11. A method for use in processing articles sequentially, along a processing path, the method comprising:

arranging a plurality of processing stations serially along the processing path, with each processing station including a processing tank having an interior extending vertically downwardly from an upper opening for receiving articles delivered into the interior of a corresponding processing tank through the upper opening;

providing a plurality of article holders for carrying the articles along the processing path, from one processing station to a next-consecutive processing station;

indexing the article holders along the processing path, from one processing station to a next-consecutive processing station;

providing an individual overhead support arrangement located at each processing station for receiving each one of the article holders, in sequence, with each article holder suspended from a corresponding support placed at a first location outside the interior of a corresponding processing tank, vertically above the upper opening of the corresponding processing tank; and

providing a plurality of selectively actuated individual actuators and coupling each actuator to a corresponding support for selectively moving each support, in response to selective actuation of a corresponding coupled actuator, in a vertical direction between the first location outside the interior of the corresponding processing tank, wherein the selectively moved support is in position to receive a corresponding article holder suspended below the selectively moved support, and a second location outside the interior of the corresponding processing tank and below the first location, wherein the corresponding article holder is placed within the interior of the corresponding processing tank, while the selectively moved support remains outside the interior of the corresponding processing tank;

whereby the articles are placed sequentially into the interior of each processing tank, while each support remains overhead, outside the interior of each processing tank, during a processing operation.

12. The method of claim 11 including uncoupling an article holder from one support and coupling the uncoupled article holder to a next-consecutive support upon indexing the article holder from the one support to the next-consecutive support.

13. The method of claim 12 including:

constructing each article holder in the form of a basket for carrying the articles, each basket including a tray having a side and a bottom;

providing a basket frame extending vertically upwardly from the tray; and

coupling each basket frame with a corresponding support such that each basket is suspended from the corresponding support.

14. The method of claim 13 including providing the interior of each processing tank with an essentially rectangular horizontal cross-sectional configuration, providing each basket with an essentially rectangular horizontal cross-sectional configuration generally complementary to the horizontal cross-sectional configuration of each processing tank, locating guide members spaced apart along the processing path, and engaging the baskets with the guide members to maintain the baskets in alignment as the baskets are indexed along the processing path and registered with corresponding processing tanks at each processing station.

15. The method of claim 14 including locating further guide members along the processing path, and engaging the bottom of each tray with corresponding further guide members to militate against unwanted tipping of the baskets as the baskets are indexed along the processing path.

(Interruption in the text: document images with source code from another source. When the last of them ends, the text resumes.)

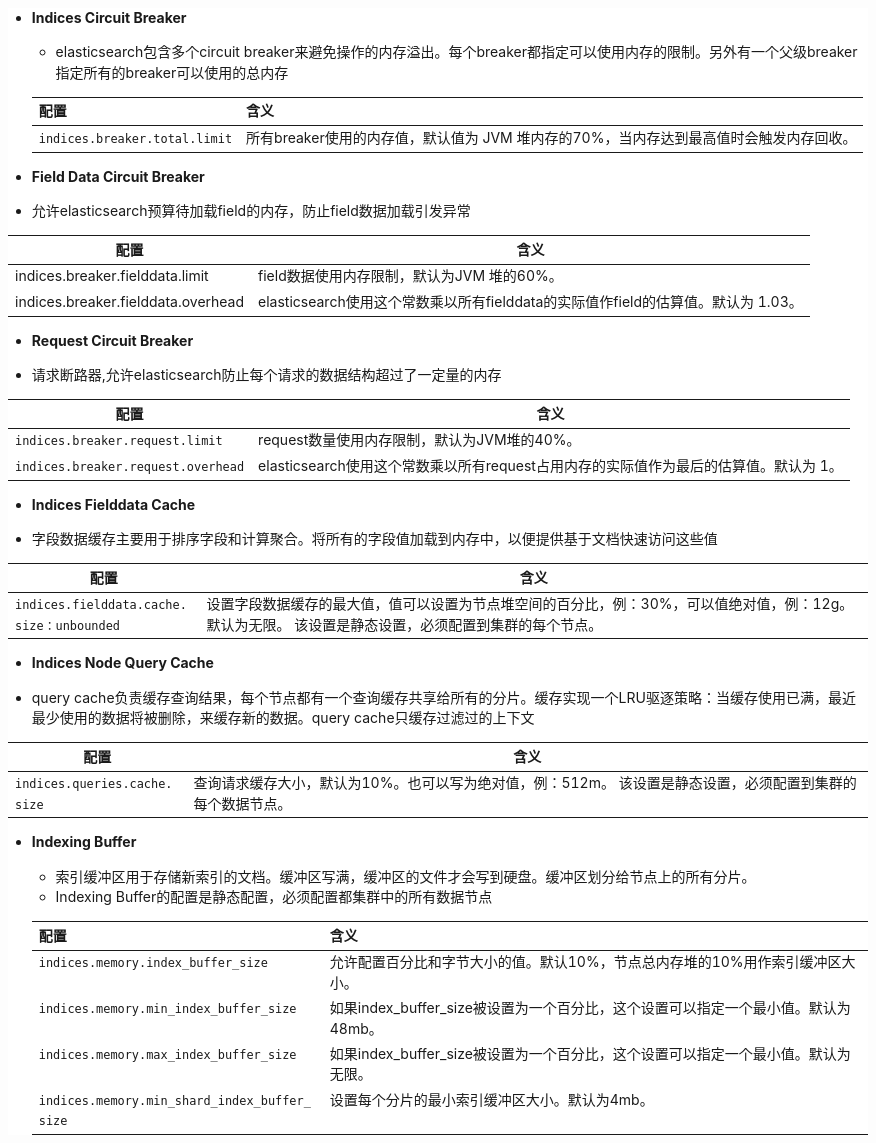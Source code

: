 * **Indices Circuit Breaker**

  * elasticsearch包含多个circuit breaker来避免操作的内存溢出。每个breaker都指定可以使用内存的限制。另外有一个父级breaker指定所有的breaker可以使用的总内存

  | 配置                          | 含义                                                         |
  | ----------------------------- | ------------------------------------------------------------ |
  | `indices.breaker.total.limit` | 所有breaker使用的内存值，默认值为 JVM 堆内存的70%，当内存达到最高值时会触发内存回收。 |

*  **Field Data Circuit Breaker**  

  * 允许elasticsearch预算待加载field的内存，防止field数据加载引发异常

  | 配置                               | 含义                                                         |
  | ---------------------------------- | ------------------------------------------------------------ |
  | indices.breaker.fielddata.limit    | field数据使用内存限制，默认为JVM 堆的60%。                   |
  | indices.breaker.fielddata.overhead | elasticsearch使用这个常数乘以所有fielddata的实际值作field的估算值。默认为 1.03。 |

*  **Request Circuit Breaker**

  * 请求断路器,允许elasticsearch防止每个请求的数据结构超过了一定量的内存

  | 配置                               | 含义                                                         |
  | ---------------------------------- | ------------------------------------------------------------ |
  | `indices.breaker.request.limit`    | request数量使用内存限制，默认为JVM堆的40%。                  |
  | `indices.breaker.request.overhead` | elasticsearch使用这个常数乘以所有request占用内存的实际值作为最后的估算值。默认为 1。 |

*  **Indices Fielddata Cache**

  * 字段数据缓存主要用于排序字段和计算聚合。将所有的字段值加载到内存中，以便提供基于文档快速访问这些值

  | 配置                                      | 含义                                                         |
  | ----------------------------------------- | ------------------------------------------------------------ |
  | `indices.fielddata.cache.size：unbounded` | 设置字段数据缓存的最大值，值可以设置为节点堆空间的百分比，例：30%，可以值绝对值，例：12g。默认为无限。 该设置是静态设置，必须配置到集群的每个节点。 |

*  **Indices Node Query Cache**

  * query cache负责缓存查询结果，每个节点都有一个查询缓存共享给所有的分片。缓存实现一个LRU驱逐策略：当缓存使用已满，最近最少使用的数据将被删除，来缓存新的数据。query cache只缓存过滤过的上下文

  | 配置                         | 含义                                                         |
  | ---------------------------- | ------------------------------------------------------------ |
  | `indices.queries.cache.size` | 查询请求缓存大小，默认为10%。也可以写为绝对值，例：512m。 该设置是静态设置，必须配置到集群的每个数据节点。 |

* **Indexing Buffer**

  * 索引缓冲区用于存储新索引的文档。缓冲区写满，缓冲区的文件才会写到硬盘。缓冲区划分给节点上的所有分片。
  * Indexing Buffer的配置是静态配置，必须配置都集群中的所有数据节点

  | 配置                                         | 含义                                                         |
  | -------------------------------------------- | ------------------------------------------------------------ |
  | `indices.memory.index_buffer_size`           | 允许配置百分比和字节大小的值。默认10%，节点总内存堆的10%用作索引缓冲区大小。 |
  | `indices.memory.min_index_buffer_size`       | 如果index_buffer_size被设置为一个百分比，这个设置可以指定一个最小值。默认为 48mb。 |
  | `indices.memory.max_index_buffer_size`       | 如果index_buffer_size被设置为一个百分比，这个设置可以指定一个最小值。默认为无限。 |
  | `indices.memory.min_shard_index_buffer_size` | 设置每个分片的最小索引缓冲区大小。默认为4mb。                |

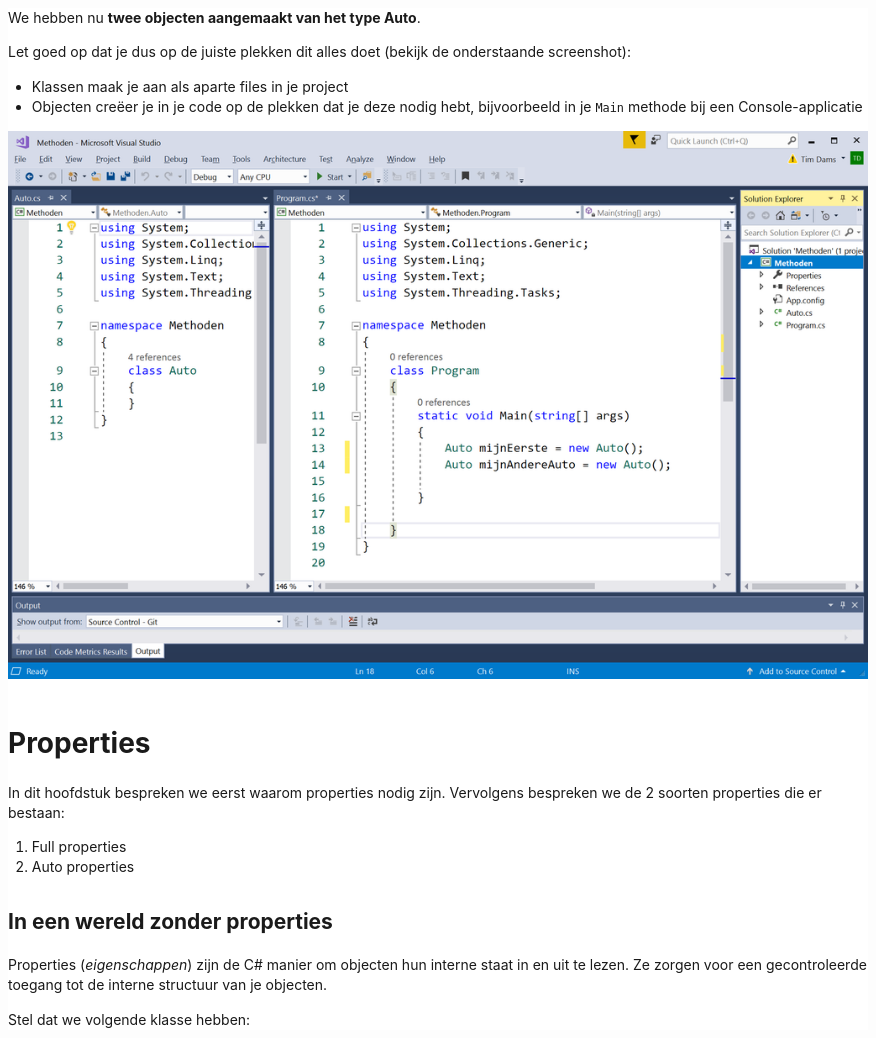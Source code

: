 We hebben nu **twee objecten aangemaakt van het type Auto**.

Let goed op dat je dus op de juiste plekken dit alles doet (bekijk de onderstaande screenshot):

- Klassen maak je aan als aparte files in je project
- Objecten creëer je in je code op de plekken dat je deze nodig hebt, bijvoorbeeld in je `Main` methode bij een Console-applicatie

![basics oop same in vv](./pg2.png)



# Properties

In dit hoofdstuk bespreken we eerst waarom properties nodig zijn. Vervolgens bespreken we de 2 soorten properties die er bestaan:

1. Full properties
2. Auto properties

## In een wereld zonder properties

Properties (*eigenschappen*) zijn de C# manier om objecten hun interne staat in en uit te lezen. Ze zorgen voor een gecontroleerde toegang tot de interne structuur van je objecten.

Stel dat we volgende klasse hebben:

16. The method of claim 11 including providing a cover for closing the upper opening of the interior of a corresponding processing tank upon movement of a corresponding support into the second location.

17. The method of claim 16 including providing a seal for sealing the upper opening of the interior of the corresponding processing tank when the corresponding support is in the second location.

18. The method of claim 11 including oscillating a support placed at a selected processing station, the oscillation being between the first and second locations of the support and having an amplitude such that the articles being processed at the selected processing station are moved into and out of a bath held in the interior of a corresponding processing tank placed at the selected processing station during the processing operation.